The table below lists all the datasets supported by the torchvision.datasets module. For detailed explanations and interfaces of each dataset, please refer to the link: https://pytorch.org/vision/stable/datasets.html.

I would like to remind you that the torchvision.datasets module itself does not contain the actual dataset files. Its working mechanism is to first download the dataset files from the internet to the specified directory, and then load the dataset into memory using its loaders. Finally, the loaded dataset is returned to the user as an object.

To further deepen your understanding, let’s take the MNIST dataset as an example to demonstrate how this module is used.

Introduction to the MNIST Dataset #

The MNIST dataset is a well-known dataset of handwritten digits, and it is a classic introductory example in the field of deep learning due to its simplicity.

The MNIST dataset is a subset of the NIST dataset, and you can download the MNIST dataset here. It consists of four parts, which I have summarized in the table below.

The MNIST dataset is stored in ubyte format. Let’s first parse the “Training set images” into image format to visually see what the dataset looks like. I will explain the parsing process in the data preview section later.

Data Reading #

Next, let’s see how to use Torchvision to read the MNIST dataset.

For all the datasets supported by torchvision.datasets, corresponding dataset interfaces are built-in.

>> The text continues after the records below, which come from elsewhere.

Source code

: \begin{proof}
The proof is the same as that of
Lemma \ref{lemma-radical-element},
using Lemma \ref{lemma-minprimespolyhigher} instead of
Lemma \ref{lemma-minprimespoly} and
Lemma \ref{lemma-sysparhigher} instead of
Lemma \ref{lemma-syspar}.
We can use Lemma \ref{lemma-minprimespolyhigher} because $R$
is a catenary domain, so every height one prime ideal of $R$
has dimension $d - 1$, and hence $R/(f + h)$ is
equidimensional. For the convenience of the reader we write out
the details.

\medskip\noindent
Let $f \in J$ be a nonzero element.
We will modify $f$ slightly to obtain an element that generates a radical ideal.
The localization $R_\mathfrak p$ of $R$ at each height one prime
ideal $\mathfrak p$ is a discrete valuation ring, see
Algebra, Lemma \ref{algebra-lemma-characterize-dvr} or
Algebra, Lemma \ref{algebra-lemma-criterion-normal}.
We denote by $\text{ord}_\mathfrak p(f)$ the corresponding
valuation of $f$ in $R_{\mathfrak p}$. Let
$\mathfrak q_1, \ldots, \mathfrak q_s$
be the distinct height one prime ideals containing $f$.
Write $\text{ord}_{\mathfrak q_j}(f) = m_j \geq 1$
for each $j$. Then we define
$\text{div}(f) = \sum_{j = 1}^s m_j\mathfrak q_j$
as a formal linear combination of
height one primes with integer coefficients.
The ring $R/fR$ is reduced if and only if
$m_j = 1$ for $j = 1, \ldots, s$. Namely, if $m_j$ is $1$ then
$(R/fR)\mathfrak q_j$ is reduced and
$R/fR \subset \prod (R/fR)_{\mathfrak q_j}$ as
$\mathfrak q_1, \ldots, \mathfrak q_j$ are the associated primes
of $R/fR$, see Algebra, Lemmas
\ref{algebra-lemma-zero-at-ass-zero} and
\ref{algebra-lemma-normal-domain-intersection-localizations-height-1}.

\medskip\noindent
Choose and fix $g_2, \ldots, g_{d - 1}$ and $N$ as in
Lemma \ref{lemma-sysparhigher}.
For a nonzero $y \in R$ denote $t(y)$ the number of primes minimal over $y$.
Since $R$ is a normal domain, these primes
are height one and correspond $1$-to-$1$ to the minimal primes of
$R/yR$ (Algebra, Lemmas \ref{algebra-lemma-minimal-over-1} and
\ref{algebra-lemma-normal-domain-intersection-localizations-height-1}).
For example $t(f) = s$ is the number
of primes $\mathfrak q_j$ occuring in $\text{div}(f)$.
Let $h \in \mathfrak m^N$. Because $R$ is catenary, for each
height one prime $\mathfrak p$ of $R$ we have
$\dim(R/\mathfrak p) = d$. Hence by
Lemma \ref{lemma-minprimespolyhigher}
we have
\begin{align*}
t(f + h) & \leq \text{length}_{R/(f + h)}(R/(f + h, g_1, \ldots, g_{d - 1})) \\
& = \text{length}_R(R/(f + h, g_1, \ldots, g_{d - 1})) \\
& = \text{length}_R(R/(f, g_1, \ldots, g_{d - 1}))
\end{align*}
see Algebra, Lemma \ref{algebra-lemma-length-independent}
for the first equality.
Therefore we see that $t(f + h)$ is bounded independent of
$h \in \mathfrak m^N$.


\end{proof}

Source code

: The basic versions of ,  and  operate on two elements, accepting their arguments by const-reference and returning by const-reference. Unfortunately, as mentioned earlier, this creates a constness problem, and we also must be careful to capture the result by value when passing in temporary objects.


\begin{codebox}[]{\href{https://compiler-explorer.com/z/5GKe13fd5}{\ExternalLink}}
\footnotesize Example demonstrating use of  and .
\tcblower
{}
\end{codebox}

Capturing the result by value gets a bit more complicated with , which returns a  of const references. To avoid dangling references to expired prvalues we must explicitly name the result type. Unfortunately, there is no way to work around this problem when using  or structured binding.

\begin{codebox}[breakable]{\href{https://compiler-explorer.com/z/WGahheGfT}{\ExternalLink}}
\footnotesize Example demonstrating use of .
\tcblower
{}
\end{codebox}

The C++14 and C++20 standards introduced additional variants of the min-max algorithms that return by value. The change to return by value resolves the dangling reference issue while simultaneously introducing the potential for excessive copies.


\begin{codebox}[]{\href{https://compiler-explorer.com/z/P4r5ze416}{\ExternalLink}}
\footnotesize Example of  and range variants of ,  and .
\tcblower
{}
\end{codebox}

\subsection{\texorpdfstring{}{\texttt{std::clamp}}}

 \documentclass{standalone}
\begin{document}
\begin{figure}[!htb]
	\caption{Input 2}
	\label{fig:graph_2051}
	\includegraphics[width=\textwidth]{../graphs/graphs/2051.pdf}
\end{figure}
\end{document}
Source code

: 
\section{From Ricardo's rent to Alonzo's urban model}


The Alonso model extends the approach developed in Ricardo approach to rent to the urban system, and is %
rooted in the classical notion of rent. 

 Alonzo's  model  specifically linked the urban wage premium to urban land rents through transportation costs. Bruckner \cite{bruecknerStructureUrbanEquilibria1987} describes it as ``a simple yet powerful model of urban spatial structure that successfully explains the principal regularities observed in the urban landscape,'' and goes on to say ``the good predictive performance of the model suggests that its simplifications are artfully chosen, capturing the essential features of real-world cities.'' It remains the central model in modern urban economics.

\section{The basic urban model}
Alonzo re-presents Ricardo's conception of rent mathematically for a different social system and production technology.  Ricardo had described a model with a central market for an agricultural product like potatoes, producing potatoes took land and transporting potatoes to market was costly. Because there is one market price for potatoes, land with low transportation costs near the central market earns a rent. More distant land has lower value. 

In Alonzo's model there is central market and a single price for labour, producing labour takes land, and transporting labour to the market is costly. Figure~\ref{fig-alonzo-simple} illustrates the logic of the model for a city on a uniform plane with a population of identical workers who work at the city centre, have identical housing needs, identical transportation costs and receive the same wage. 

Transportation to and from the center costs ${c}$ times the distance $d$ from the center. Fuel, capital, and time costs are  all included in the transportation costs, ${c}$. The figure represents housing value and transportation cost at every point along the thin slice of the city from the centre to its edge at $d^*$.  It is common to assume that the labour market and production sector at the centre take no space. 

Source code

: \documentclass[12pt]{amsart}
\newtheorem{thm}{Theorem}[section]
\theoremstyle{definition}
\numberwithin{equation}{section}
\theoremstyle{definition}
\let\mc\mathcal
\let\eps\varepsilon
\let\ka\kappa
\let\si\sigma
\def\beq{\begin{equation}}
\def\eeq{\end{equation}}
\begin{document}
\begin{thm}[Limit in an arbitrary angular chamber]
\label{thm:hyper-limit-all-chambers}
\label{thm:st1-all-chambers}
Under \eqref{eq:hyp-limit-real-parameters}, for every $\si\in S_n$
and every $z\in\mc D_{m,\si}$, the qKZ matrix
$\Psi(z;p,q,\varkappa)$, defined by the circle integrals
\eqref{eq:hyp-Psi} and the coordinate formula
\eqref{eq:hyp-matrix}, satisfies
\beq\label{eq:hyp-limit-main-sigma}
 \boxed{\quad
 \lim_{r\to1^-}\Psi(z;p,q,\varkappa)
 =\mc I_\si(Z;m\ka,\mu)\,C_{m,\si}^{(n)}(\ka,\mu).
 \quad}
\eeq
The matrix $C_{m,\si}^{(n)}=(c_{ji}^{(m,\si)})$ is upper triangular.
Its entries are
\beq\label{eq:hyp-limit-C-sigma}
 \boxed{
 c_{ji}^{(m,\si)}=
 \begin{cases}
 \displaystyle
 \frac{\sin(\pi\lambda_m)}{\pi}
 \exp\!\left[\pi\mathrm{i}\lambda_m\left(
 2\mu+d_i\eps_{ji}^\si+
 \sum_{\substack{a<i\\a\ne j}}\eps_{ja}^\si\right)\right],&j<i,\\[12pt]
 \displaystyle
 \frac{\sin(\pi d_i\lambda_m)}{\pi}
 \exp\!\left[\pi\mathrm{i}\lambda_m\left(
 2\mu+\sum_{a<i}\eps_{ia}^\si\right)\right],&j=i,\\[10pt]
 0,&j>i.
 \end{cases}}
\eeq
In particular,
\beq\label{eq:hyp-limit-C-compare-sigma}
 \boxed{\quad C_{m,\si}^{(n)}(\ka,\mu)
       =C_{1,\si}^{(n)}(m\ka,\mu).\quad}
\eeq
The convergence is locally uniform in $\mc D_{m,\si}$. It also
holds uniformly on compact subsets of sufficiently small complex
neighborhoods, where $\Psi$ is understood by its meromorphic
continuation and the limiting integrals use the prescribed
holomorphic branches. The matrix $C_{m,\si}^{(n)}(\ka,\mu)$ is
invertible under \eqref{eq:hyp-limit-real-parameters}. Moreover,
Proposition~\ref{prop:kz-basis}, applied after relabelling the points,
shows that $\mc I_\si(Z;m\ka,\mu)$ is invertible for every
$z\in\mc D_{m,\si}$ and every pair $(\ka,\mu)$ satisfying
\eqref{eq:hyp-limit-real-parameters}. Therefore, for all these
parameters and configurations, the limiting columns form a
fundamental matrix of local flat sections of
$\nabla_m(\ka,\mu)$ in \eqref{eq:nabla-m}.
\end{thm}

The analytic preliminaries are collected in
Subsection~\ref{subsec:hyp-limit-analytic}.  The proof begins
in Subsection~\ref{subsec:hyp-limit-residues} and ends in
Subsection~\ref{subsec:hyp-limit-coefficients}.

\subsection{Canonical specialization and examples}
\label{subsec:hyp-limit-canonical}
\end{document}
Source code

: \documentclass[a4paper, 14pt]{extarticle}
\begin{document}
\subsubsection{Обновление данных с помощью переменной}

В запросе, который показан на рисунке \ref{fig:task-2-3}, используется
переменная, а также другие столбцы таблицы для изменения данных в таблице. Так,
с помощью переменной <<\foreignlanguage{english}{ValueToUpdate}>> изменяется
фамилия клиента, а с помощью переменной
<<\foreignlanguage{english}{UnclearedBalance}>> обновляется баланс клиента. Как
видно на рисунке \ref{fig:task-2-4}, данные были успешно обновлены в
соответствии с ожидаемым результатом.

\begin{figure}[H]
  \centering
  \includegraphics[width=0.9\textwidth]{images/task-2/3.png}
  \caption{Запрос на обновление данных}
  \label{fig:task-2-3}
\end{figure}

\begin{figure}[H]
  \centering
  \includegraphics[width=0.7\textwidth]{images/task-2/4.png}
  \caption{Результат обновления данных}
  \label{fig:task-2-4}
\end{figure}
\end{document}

For example, for the MNIST dataset mentioned earlier, torchvision.datasets provides an interface called MNIST, which encapsulates the entire process from downloading, decompressing, reading data, to parsing data.

These interfaces work in a similar way, which is to download the dataset from the internet to the specified directory, and then load the dataset into memory using loaders. Finally, the loaded dataset is returned to the user as an object.

Taking MNIST as an example, we can use the following code:

# Using MNIST as an example
import torchvision
mnist_dataset = torchvision.datasets.MNIST(root='./data',
                                           train=True,
                                           transform=None,
                                           target_transform=None,
                                           download=True)

torchvision.datasets.MNIST is a class. Instantiating it will return an MNIST dataset object. The constructor has 5 parameters:

root is a string specifying the location where you want to save the MNIST dataset. If download is set to False, it will read the dataset from the specified location.
download is a boolean value indicating whether to download the dataset. If set to True, it will automatically download the dataset from the internet and store it in the location specified by root. If the dataset files already exist at the specified location, it will not download again.
train is a boolean value indicating whether to load the training dataset. If set to True, it will only load the training data. If set to False, it will only load the test data. Please note that not all datasets are divided into training and test sets, so this parameter may not be effective. The specific usage depends on the official interface documentation.
transform is used to preprocess the images, such as data augmentation, normalization, rotation, or scaling. We will explain these operations in the next lesson.
target_transform is used to preprocess the image labels.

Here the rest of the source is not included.